▶ Task item
Some lines of the records below include the word "configurations". Report how many, and write nothing besides the number.

▶ Exercise materials

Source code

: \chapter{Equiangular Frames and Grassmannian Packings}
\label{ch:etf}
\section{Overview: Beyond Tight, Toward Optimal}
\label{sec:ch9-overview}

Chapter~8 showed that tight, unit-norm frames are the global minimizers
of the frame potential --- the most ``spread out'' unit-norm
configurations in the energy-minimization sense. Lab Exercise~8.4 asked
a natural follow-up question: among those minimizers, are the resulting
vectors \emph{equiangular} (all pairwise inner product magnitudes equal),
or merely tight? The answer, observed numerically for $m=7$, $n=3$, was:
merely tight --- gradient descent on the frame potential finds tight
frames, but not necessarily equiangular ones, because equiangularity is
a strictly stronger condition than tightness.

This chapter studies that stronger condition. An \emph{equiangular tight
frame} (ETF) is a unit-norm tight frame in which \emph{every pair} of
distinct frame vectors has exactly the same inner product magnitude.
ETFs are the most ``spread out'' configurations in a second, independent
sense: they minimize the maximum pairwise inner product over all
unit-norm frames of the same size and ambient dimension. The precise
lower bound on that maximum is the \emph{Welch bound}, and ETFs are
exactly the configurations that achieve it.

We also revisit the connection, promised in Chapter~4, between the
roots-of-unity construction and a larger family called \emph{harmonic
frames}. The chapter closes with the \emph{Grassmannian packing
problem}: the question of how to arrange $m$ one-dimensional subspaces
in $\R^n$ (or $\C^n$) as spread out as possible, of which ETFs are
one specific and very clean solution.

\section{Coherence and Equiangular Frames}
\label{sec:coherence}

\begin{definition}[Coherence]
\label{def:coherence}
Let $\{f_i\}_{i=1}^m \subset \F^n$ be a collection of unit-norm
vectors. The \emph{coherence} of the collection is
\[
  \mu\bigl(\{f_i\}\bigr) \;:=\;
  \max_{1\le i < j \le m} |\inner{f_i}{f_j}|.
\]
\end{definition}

▶ Output
3